■ ABOUT THIS TASK ■
How many lines of the data contain the string "acquisto"? Write the number and nothing more.

■ RECORDS FOR THIS EXERCISE ■
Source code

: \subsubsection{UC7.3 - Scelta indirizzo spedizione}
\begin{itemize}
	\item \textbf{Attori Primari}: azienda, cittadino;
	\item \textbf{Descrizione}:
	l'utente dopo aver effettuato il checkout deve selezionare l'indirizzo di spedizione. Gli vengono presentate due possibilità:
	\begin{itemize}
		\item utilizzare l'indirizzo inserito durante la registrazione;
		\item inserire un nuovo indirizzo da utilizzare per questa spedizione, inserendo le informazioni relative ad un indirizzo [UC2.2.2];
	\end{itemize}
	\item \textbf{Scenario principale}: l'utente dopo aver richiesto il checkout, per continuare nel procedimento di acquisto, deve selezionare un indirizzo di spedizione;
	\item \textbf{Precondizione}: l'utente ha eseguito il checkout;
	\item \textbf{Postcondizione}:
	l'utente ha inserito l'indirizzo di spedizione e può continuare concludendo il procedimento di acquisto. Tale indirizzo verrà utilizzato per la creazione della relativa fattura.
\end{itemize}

---

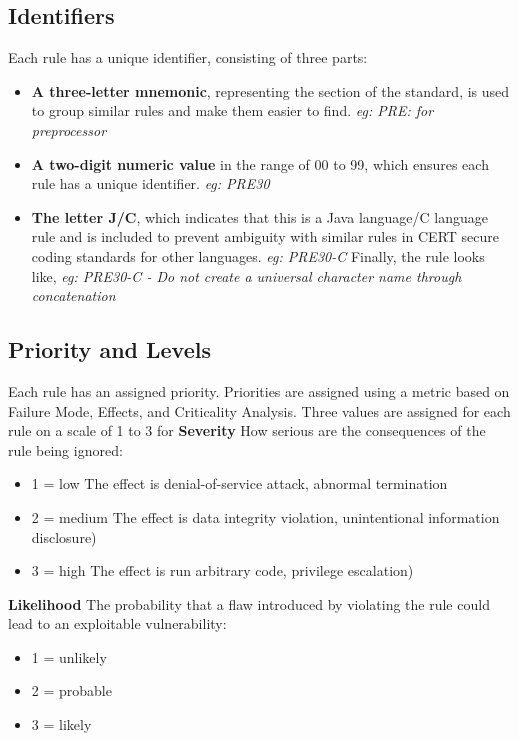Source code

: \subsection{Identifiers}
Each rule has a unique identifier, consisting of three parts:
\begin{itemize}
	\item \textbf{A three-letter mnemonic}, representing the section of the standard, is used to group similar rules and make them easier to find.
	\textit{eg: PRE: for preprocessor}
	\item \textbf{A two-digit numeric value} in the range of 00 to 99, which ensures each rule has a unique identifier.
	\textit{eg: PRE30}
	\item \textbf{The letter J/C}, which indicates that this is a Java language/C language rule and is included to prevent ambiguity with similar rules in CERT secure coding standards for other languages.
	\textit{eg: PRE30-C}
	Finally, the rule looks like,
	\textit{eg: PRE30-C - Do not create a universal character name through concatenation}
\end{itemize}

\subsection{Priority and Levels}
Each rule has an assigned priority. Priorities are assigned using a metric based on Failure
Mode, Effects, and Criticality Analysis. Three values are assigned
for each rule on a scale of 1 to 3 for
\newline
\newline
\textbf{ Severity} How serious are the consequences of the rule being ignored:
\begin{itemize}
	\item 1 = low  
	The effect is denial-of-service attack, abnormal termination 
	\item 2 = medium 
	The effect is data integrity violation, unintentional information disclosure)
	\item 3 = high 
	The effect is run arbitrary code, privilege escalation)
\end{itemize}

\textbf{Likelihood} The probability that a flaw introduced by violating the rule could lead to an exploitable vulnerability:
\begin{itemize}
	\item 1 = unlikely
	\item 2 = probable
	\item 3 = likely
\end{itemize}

■ TASK OUTPUT ■
2